Starch digestibility is closely associated with the glycemic index (GI), with faster digestion generally leading to a higher postprandial glucose response [
51]. Therefore, the increased digestibility observed at later harvest time suggests a potential increase in predicted GI, which may be unfavorable for glycemic control [
51,
52]. High GI diets have been linked to an elevated risk of type 2 diabetes, particularly in populations with high rice consumption [
53]. Accordingly, rice harvested at earlier stages may contribute to a more moderate glycemic response.
4. Conclusions
In conclusion, this study systematically investigated the effects of harvest time on the physicochemical properties, structural characteristics, and starch digestion behavior of the aromatic japonica rice cultivar WYD4. Delayed harvesting significantly altered rice composition and structure, as reflected by changes in protein and amylose contents, starch CLDs, particle size, amylase activity, and starch crystallinity.
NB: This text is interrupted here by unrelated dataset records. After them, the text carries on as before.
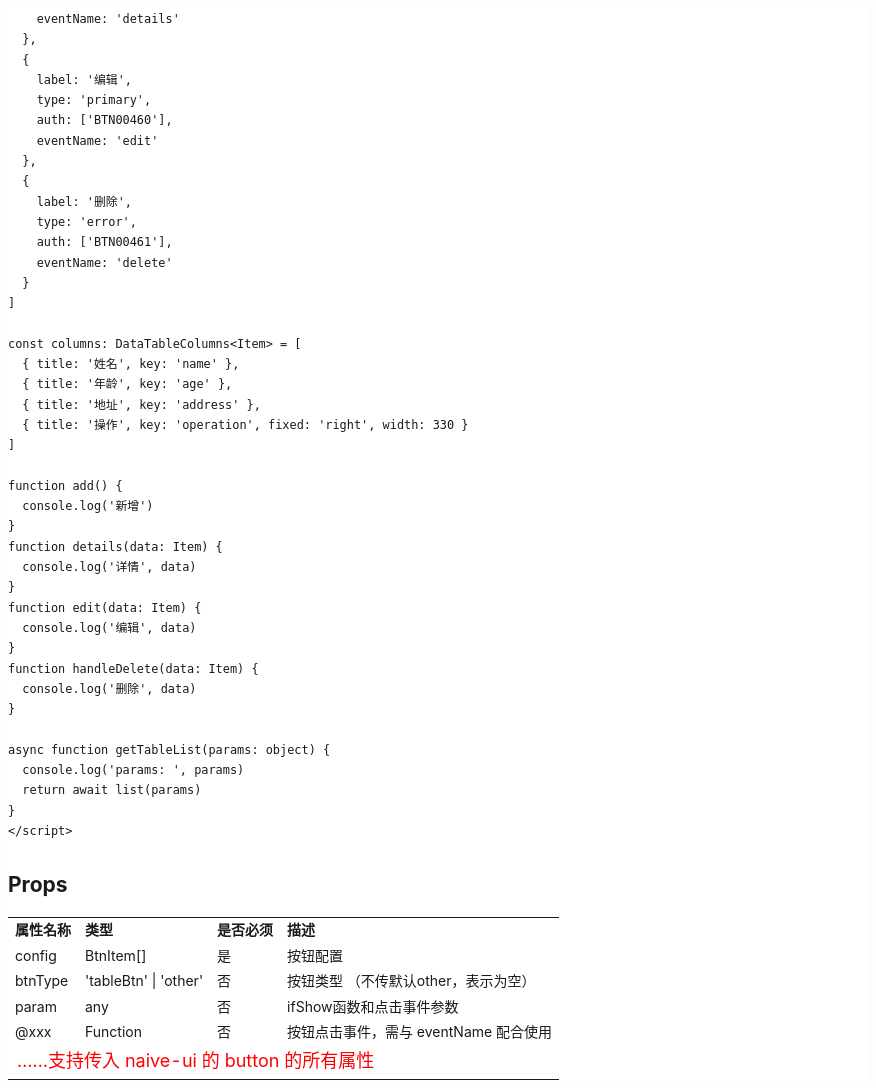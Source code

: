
```vue{6,11-19,30,35-44,46-68,77-88}
    eventName: 'details'
  },
  {
    label: '编辑',
    type: 'primary',
    auth: ['BTN00460'],
    eventName: 'edit'
  },
  {
    label: '删除',
    type: 'error',
    auth: ['BTN00461'],
    eventName: 'delete'
  }
]

const columns: DataTableColumns<Item> = [
  { title: '姓名', key: 'name' },
  { title: '年龄', key: 'age' },
  { title: '地址', key: 'address' },
  { title: '操作', key: 'operation', fixed: 'right', width: 330 }
]

function add() {
  console.log('新增')
}
function details(data: Item) {
  console.log('详情', data)
}
function edit(data: Item) {
  console.log('编辑', data)
}
function handleDelete(data: Item) {
  console.log('删除', data)
}

async function getTableList(params: object) {
  console.log('params: ', params)
  return await list(params)
}
</script>
```

## Props

<table>
	<tr style="font-weight:bold;">
		<td>属性名称</td><td>类型</td><td>是否必须</td><td>描述</td>
	</tr>
	<tr>
		<td>config</td><td class="td">BtnItem[]</td><td>是</td><td>按钮配置</td>
	</tr>
	<tr>
		<td>btnType</td><td class="td">'tableBtn' | 'other'</td><td>否</td><td>按钮类型 （不传默认other，表示为空）</td>
	</tr>
	<tr>
		<td>param</td><td class="td">any</td><td>否</td><td>ifShow函数和点击事件参数</td>
	</tr>
	<tr>
		<td>@xxx</td><td class="td">Function</td><td>否</td><td>按钮点击事件，需与 eventName 配合使用</td>
	</tr>
	<tr>
		<td colspan="4" style="color:red;font-size:18px">……支持传入 naive-ui 的 button 的所有属性</td>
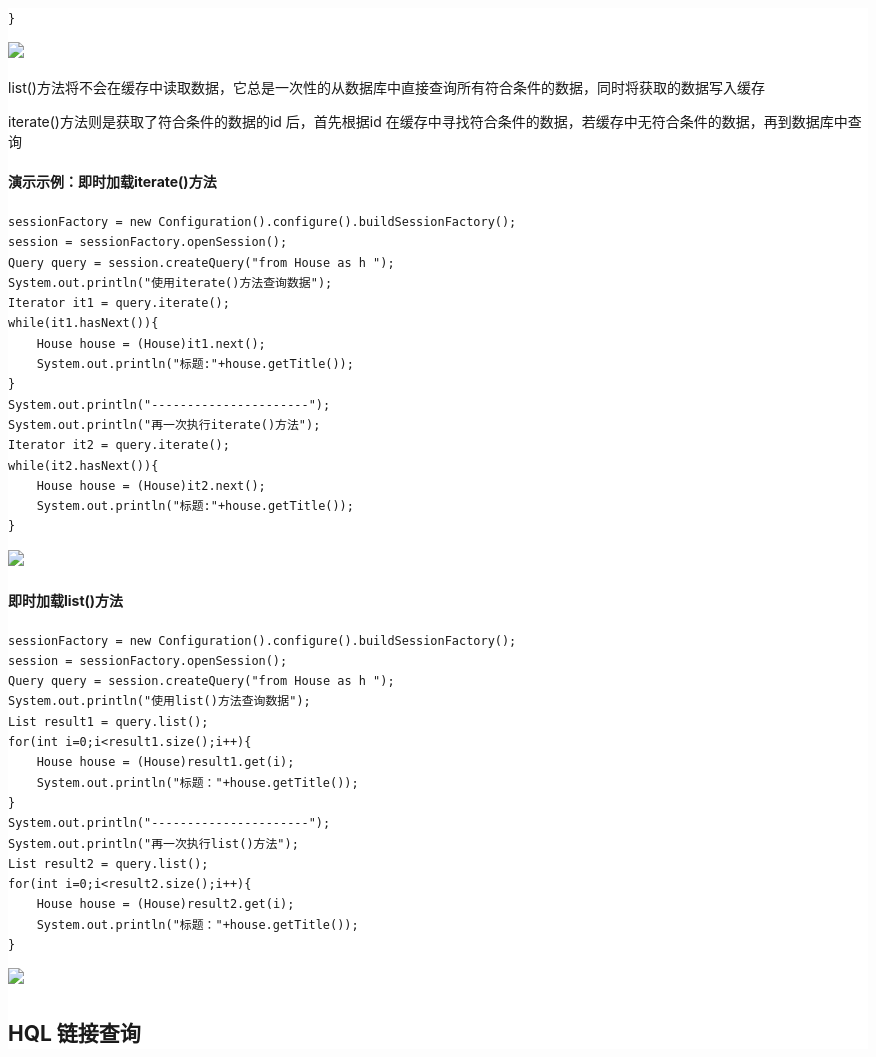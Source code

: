 	}


![](https://s1.ax1x.com/2020/07/18/UcNAIK.png)

list()方法将不会在缓存中读取数据，它总是一次性的从数据库中直接查询所有符合条件的数据，同时将获取的数据写入缓存

iterate()方法则是获取了符合条件的数据的id 后，首先根据id 在缓存中寻找符合条件的数据，若缓存中无符合条件的数据，再到数据库中查询


#### 演示示例：即时加载iterate()方法

	sessionFactory = new Configuration().configure().buildSessionFactory();
	session = sessionFactory.openSession();
	Query query = session.createQuery("from House as h ");
	System.out.println("使用iterate()方法查询数据");
	Iterator it1 = query.iterate();
	while(it1.hasNext()){
	    House house = (House)it1.next();
	    System.out.println("标题:"+house.getTitle());
	}
	System.out.println("----------------------");
	System.out.println("再一次执行iterate()方法");
	Iterator it2 = query.iterate();
	while(it2.hasNext()){
	    House house = (House)it2.next();
	    System.out.println("标题:"+house.getTitle());
	}

![](https://s1.ax1x.com/2020/07/18/UcNZGD.png)

#### 即时加载list()方法

	sessionFactory = new Configuration().configure().buildSessionFactory();
	session = sessionFactory.openSession();
	Query query = session.createQuery("from House as h ");
	System.out.println("使用list()方法查询数据");
	List result1 = query.list();
	for(int i=0;i<result1.size();i++){ 
	    House house = (House)result1.get(i); 
	    System.out.println("标题："+house.getTitle());
	}
	System.out.println("----------------------");
	System.out.println("再一次执行list()方法");
	List result2 = query.list();
	for(int i=0;i<result2.size();i++){ 
	    House house = (House)result2.get(i); 
	    System.out.println("标题："+house.getTitle());
	}

![](https://s1.ax1x.com/2020/07/18/UcNVPO.png)

## HQL 链接查询
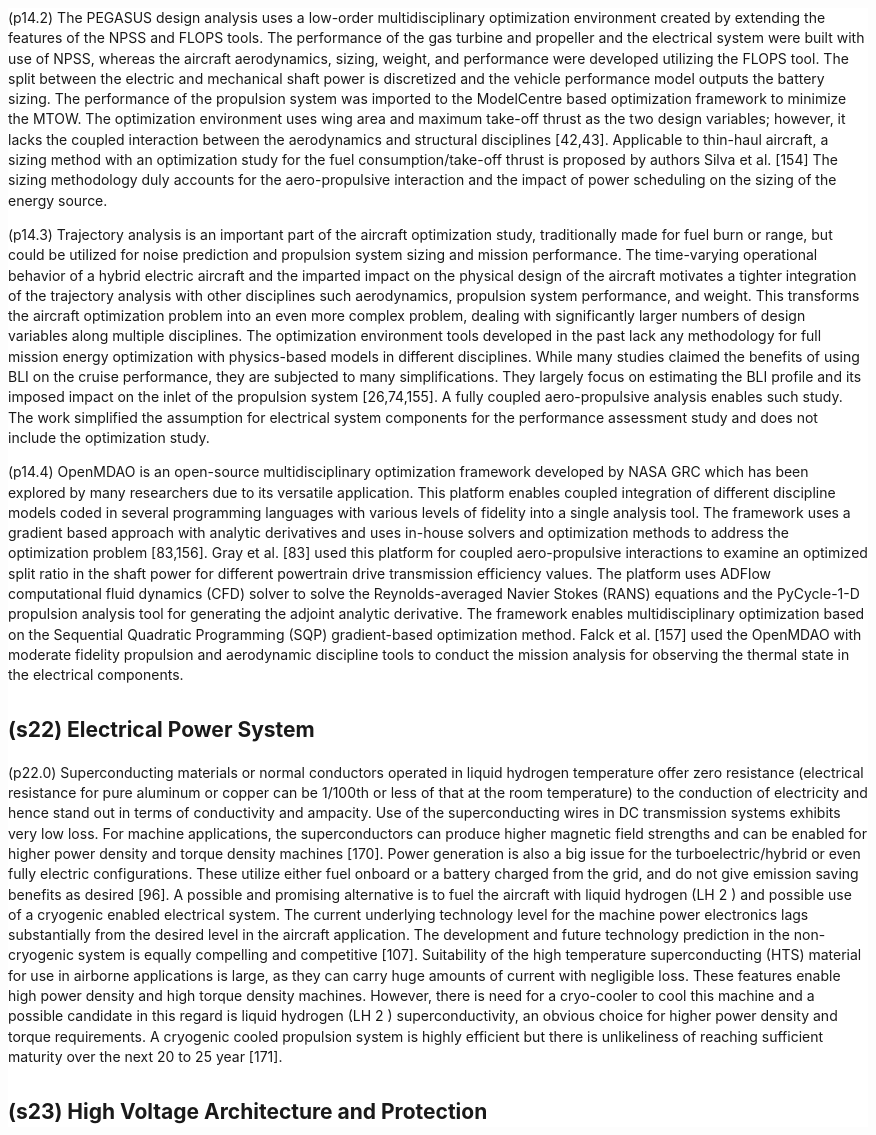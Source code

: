 (p14.2) The PEGASUS design analysis uses a low-order multidisciplinary optimization environment created by extending the features of the NPSS and FLOPS tools. The performance of the gas turbine and propeller and the electrical system were built with use of NPSS, whereas the aircraft aerodynamics, sizing, weight, and performance were developed utilizing the FLOPS tool. The split between the electric and mechanical shaft power is discretized and the vehicle performance model outputs the battery sizing. The performance of the propulsion system was imported to the ModelCentre based optimization framework to minimize the MTOW. The optimization environment uses wing area and maximum take-off thrust as the two design variables; however, it lacks the coupled interaction between the aerodynamics and structural disciplines [42,43]. Applicable to thin-haul aircraft, a sizing method with an optimization study for the fuel consumption/take-off thrust is proposed by authors Silva et al. [154] The sizing methodology duly accounts for the aero-propulsive interaction and the impact of power scheduling on the sizing of the energy source.

(p14.3) Trajectory analysis is an important part of the aircraft optimization study, traditionally made for fuel burn or range, but could be utilized for noise prediction and propulsion system sizing and mission performance. The time-varying operational behavior of a hybrid electric aircraft and the imparted impact on the physical design of the aircraft motivates a tighter integration of the trajectory analysis with other disciplines such aerodynamics, propulsion system performance, and weight. This transforms the aircraft optimization problem into an even more complex problem, dealing with significantly larger numbers of design variables along multiple disciplines. The optimization environment tools developed in the past lack any methodology for full mission energy optimization with physics-based models in different disciplines. While many studies claimed the benefits of using BLI on the cruise performance, they are subjected to many simplifications. They largely focus on estimating the BLI profile and its imposed impact on the inlet of the propulsion system [26,74,155]. A fully coupled aero-propulsive analysis enables such study. The work simplified the assumption for electrical system components for the performance assessment study and does not include the optimization study.

(p14.4) OpenMDAO is an open-source multidisciplinary optimization framework developed by NASA GRC which has been explored by many researchers due to its versatile application. This platform enables coupled integration of different discipline models coded in several programming languages with various levels of fidelity into a single analysis tool. The framework uses a gradient based approach with analytic derivatives and uses in-house solvers and optimization methods to address the optimization problem [83,156]. Gray et al. [83] used this platform for coupled aero-propulsive interactions to examine an optimized split ratio in the shaft power for different powertrain drive transmission efficiency values. The platform uses ADFlow computational fluid dynamics (CFD) solver to solve the Reynolds-averaged Navier Stokes (RANS) equations and the PyCycle-1-D propulsion analysis tool for generating the adjoint analytic derivative. The framework enables multidisciplinary optimization based on the Sequential Quadratic Programming (SQP) gradient-based optimization method. Falck et al. [157] used the OpenMDAO with moderate fidelity propulsion and aerodynamic discipline tools to conduct the mission analysis for observing the thermal state in the electrical components.
## (s22) Electrical Power System
(p22.0) Superconducting materials or normal conductors operated in liquid hydrogen temperature offer zero resistance (electrical resistance for pure aluminum or copper can be 1/100th or less of that at the room temperature) to the conduction of electricity and hence stand out in terms of conductivity and ampacity. Use of the superconducting wires in DC transmission systems exhibits very low loss. For machine applications, the superconductors can produce higher magnetic field strengths and can be enabled for higher power density and torque density machines [170]. Power generation is also a big issue for the turboelectric/hybrid or even fully electric configurations. These utilize either fuel onboard or a battery charged from the grid, and do not give emission saving benefits as desired [96]. A possible and promising alternative is to fuel the aircraft with liquid hydrogen (LH 2 ) and possible use of a cryogenic enabled electrical system. The current underlying technology level for the machine power electronics lags substantially from the desired level in the aircraft application. The development and future technology prediction in the non-cryogenic system is equally compelling and competitive [107]. Suitability of the high temperature superconducting (HTS) material for use in airborne applications is large, as they can carry huge amounts of current with negligible loss. These features enable high power density and high torque density machines. However, there is need for a cryo-cooler to cool this machine and a possible candidate in this regard is liquid hydrogen (LH 2 ) superconductivity, an obvious choice for higher power density and torque requirements. A cryogenic cooled propulsion system is highly efficient but there is unlikeliness of reaching sufficient maturity over the next 20 to 25 year [171].
## (s23) High Voltage Architecture and Protection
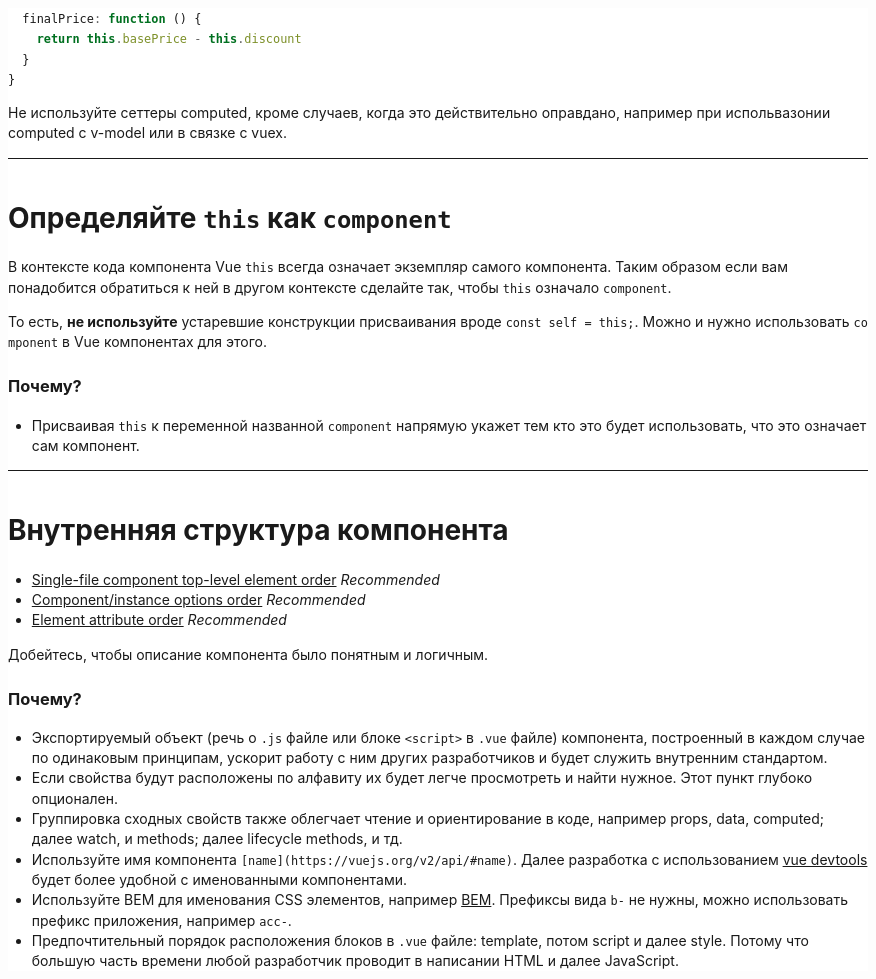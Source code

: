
 ```js
  finalPrice: function () {
    return this.basePrice - this.discount
  }
}
```

Не используйте сеттеры computed, кроме случаев, когда это действительно оправдано, например при испольвазонии computed с v-model или в связке с vuex.

---

# Определяйте `this` как `component`

В контексте кода компонента Vue `this` всегда означает экземпляр самого компонента. Таким образом если вам понадобится обратиться к ней в другом контексте сделайте так, чтобы `this` означало `component`.

То есть, **не используйте** устаревшие конструкции присваивания вроде `const self = this;`. Можно и нужно использовать `component` в Vue компонентах для этого.

### Почему?

* Присваивая `this` к переменной названной `component` напрямую укажет тем кто это будет использовать, что это означает сам компонент.

---

# Внутренняя структура компонента

- [Single-file component top-level element order](https://vuejs.org/v2/style-guide/#Single-file-component-top-level-element-order-recommended) _Recommended_
- [Component/instance options order](https://vuejs.org/v2/style-guide/#Component-instance-options-order-recommended) _Recommended_
- [Element attribute order](https://vuejs.org/v2/style-guide/#Element-attribute-order-recommended) _Recommended_

Добейтесь, чтобы описание компонента было понятным и логичным.

### Почему?

* Экспортируемый объект (речь о `.js` файле или блоке `<script>` в `.vue` файле) компонента, построенный в каждом случае по одинаковым принципам, ускорит работу с ним других разработчиков и будет служить внутренним стандартом.
* Если свойства будут расположены по алфавиту их будет легче просмотреть и найти нужное. Этот пункт глубоко опционален.
* Группировка сходных свойств также облегчает чтение и ориентирование в коде, например props, data, computed; далее watch, и methods; далее lifecycle methods, и тд.
* Используйте имя компонента `[name](https://vuejs.org/v2/api/#name)`. Далее разработка с использованием [vue devtools](https://chrome.google.com/webstore/detail/vuejs-devtools/nhdogjmejiglipccpnnnanhbledajbpd?hl=en) будет более удобной с именованными компонентами.
* Используйте BEM для именования CSS элементов, например [BEM](https://medium.com/tldr-tech/bem-blocks-elements-and-modifiers-6b3b0af9e3ea#.bhnomd7gw). Префиксы вида `b-` не нужны, можно использовать префикс приложения, например `acc-`.
* Предпочтительный порядок расположения блоков в `.vue` файле: template, потом script и далее style. Потому что большую часть времени любой разработчик проводит в написании HTML и далее JavaScript.

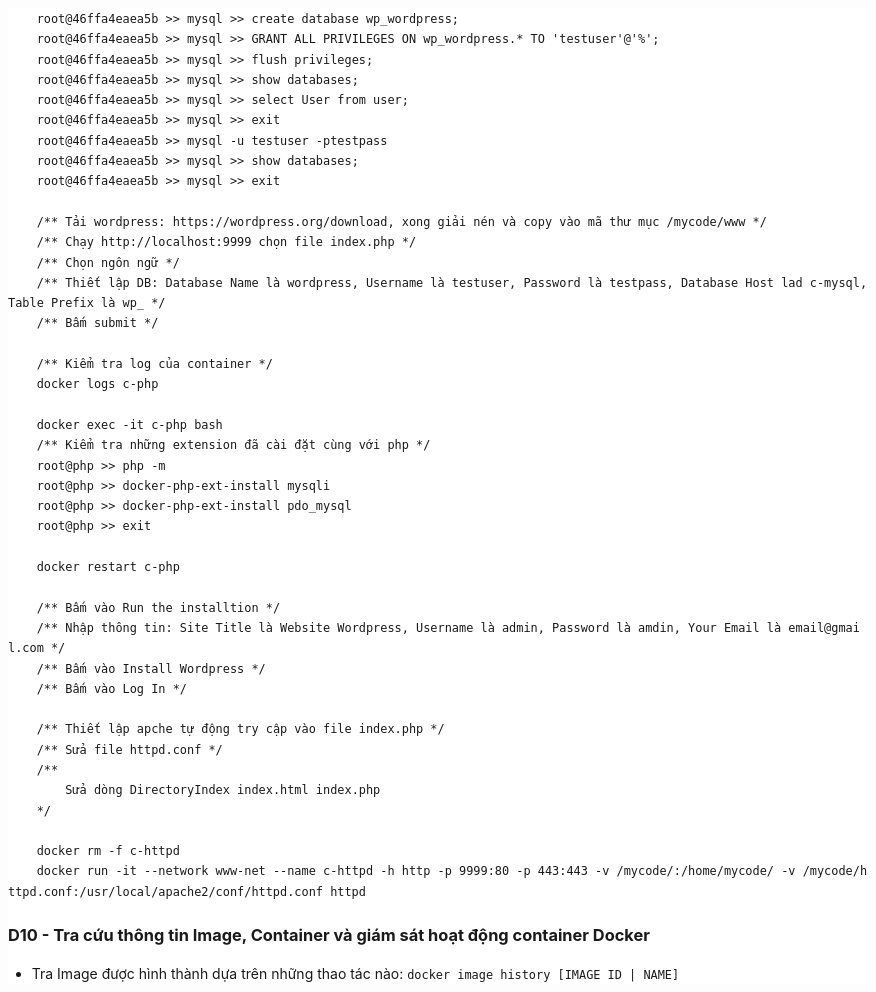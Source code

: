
 ```
    root@46ffa4eaea5b >> mysql >> create database wp_wordpress;
    root@46ffa4eaea5b >> mysql >> GRANT ALL PRIVILEGES ON wp_wordpress.* TO 'testuser'@'%';
    root@46ffa4eaea5b >> mysql >> flush privileges;
    root@46ffa4eaea5b >> mysql >> show databases;
    root@46ffa4eaea5b >> mysql >> select User from user;
    root@46ffa4eaea5b >> mysql >> exit
    root@46ffa4eaea5b >> mysql -u testuser -ptestpass
    root@46ffa4eaea5b >> mysql >> show databases;
    root@46ffa4eaea5b >> mysql >> exit

    /** Tải wordpress: https://wordpress.org/download, xong giải nén và copy vào mã thư mục /mycode/www */
    /** Chạy http://localhost:9999 chọn file index.php */
    /** Chọn ngôn ngữ */
    /** Thiết lập DB: Database Name là wordpress, Username là testuser, Password là testpass, Database Host lad c-mysql, Table Prefix là wp_ */
    /** Bấm submit */

    /** Kiểm tra log của container */
    docker logs c-php

    docker exec -it c-php bash
    /** Kiểm tra những extension đã cài đặt cùng với php */
    root@php >> php -m
    root@php >> docker-php-ext-install mysqli
    root@php >> docker-php-ext-install pdo_mysql
    root@php >> exit

    docker restart c-php

    /** Bấm vào Run the installtion */
    /** Nhập thông tin: Site Title là Website Wordpress, Username là admin, Password là amdin, Your Email là email@gmail.com */
    /** Bấm vào Install Wordpress */
    /** Bấm vào Log In */

    /** Thiết lập apche tự động try cập vào file index.php */
    /** Sửa file httpd.conf */
    /**
        Sửa dòng DirectoryIndex index.html index.php
    */

    docker rm -f c-httpd
    docker run -it --network www-net --name c-httpd -h http -p 9999:80 -p 443:443 -v /mycode/:/home/mycode/ -v /mycode/httpd.conf:/usr/local/apache2/conf/httpd.conf httpd
```

### D10 - Tra cứu thông tin Image, Container và giám sát hoạt động container Docker

- Tra Image được hình thành dựa trên những thao tác nào: ```docker image history [IMAGE ID | NAME]```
These coordinated structural and enzymatic modifications collectively enhanced starch digestibility. Although delayed harvesting reduces hardness and results in a softer texture, this does not necessarily correspond to improved overall eating quality. In contrast, earlier harvest times are associated with lower amylase activity, slower starch digestion, and more stable structural and physicochemical properties. These characteristics contribute to better quality stability and potential nutritional advantages, such as a lower digestion rate. Therefore, considering both eating quality and nutritional aspects, earlier harvest times (approximately weeks 1–3) are suggested as more favorable overall. These findings provide a practical basis for optimizing harvest strategies in WYD4 rice production.